What is expected:
Your answer consists of the lines in the data that contain "rails". Copy each of them.

Supplied records: Begin

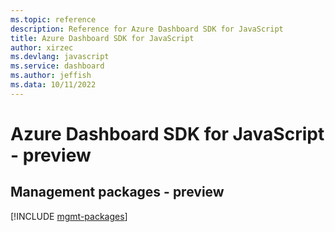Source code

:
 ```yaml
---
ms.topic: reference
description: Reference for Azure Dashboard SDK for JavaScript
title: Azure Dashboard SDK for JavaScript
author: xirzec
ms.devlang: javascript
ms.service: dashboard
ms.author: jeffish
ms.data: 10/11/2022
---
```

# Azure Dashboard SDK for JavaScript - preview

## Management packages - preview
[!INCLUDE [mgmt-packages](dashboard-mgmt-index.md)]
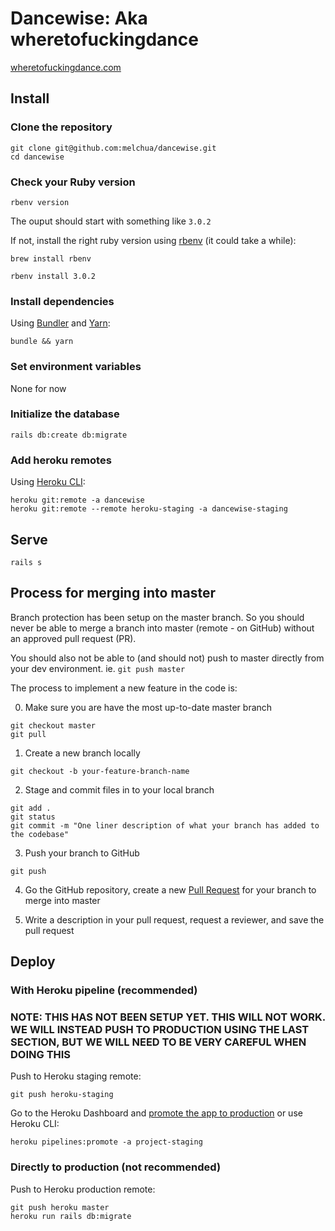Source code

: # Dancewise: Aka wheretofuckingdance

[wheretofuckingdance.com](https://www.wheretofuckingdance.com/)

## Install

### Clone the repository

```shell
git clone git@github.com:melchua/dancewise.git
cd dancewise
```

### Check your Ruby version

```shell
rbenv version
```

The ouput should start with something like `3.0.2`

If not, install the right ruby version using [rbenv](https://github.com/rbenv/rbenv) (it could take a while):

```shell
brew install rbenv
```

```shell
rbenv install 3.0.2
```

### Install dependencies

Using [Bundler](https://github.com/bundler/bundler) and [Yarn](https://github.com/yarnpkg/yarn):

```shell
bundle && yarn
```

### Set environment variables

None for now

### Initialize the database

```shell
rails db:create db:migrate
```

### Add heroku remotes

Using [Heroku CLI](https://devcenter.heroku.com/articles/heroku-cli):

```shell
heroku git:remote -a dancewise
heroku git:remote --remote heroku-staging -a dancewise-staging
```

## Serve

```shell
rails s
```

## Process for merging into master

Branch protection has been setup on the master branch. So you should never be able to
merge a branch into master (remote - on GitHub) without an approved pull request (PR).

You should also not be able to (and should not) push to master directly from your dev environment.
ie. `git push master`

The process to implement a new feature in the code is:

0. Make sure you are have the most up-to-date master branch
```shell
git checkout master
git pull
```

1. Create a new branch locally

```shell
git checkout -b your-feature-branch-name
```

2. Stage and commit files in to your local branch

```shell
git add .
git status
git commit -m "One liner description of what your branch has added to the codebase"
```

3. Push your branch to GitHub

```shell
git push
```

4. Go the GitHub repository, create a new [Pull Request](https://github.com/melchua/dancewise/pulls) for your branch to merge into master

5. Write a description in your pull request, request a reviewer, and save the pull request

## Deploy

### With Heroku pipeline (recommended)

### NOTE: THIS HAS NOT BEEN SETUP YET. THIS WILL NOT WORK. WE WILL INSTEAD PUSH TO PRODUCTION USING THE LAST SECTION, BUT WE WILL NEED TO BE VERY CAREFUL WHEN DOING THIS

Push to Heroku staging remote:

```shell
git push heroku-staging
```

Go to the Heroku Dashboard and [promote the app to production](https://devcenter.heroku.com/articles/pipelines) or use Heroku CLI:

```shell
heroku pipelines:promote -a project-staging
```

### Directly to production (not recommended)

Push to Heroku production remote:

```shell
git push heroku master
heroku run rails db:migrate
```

Supplied records: End
Supplied records: Begin

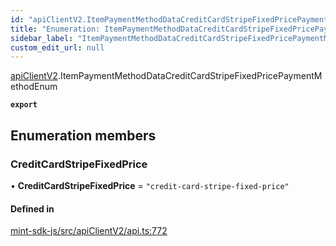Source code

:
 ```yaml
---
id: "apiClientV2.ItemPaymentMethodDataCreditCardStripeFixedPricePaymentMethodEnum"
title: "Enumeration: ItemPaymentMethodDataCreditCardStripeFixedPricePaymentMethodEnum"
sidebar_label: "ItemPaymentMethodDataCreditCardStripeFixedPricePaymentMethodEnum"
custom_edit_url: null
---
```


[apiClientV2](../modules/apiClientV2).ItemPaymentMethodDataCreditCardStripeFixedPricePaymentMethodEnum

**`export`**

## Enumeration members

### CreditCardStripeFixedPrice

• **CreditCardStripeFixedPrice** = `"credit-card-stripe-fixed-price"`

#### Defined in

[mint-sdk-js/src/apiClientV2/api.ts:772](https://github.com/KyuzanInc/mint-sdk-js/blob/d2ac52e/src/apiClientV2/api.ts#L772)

Supplied records: End
Supplied records: Begin

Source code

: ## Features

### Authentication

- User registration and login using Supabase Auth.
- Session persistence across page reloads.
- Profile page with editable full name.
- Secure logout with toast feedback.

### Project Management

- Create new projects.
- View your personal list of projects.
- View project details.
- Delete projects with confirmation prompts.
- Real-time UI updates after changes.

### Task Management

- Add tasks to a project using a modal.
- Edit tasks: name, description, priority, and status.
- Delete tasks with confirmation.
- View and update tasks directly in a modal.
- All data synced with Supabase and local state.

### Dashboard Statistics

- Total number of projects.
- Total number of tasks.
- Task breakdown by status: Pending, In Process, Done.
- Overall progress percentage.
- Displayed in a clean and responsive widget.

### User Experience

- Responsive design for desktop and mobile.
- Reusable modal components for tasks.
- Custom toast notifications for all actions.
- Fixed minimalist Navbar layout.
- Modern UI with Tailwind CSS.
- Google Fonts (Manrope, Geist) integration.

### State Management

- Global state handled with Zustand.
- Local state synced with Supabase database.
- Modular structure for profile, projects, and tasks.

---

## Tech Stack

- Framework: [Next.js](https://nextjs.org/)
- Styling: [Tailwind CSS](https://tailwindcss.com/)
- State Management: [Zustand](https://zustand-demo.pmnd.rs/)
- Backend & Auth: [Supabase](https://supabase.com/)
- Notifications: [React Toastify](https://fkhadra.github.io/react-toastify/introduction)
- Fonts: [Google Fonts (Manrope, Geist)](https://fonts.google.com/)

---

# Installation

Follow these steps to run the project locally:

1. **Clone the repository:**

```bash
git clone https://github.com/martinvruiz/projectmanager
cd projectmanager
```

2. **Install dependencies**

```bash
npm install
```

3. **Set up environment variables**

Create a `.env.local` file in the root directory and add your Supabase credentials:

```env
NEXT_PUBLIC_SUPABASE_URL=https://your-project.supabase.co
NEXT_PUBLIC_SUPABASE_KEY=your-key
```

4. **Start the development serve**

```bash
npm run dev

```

Supplied records: End

Answer section:
rails db:create db:migrate
rails s
heroku run rails db:migrate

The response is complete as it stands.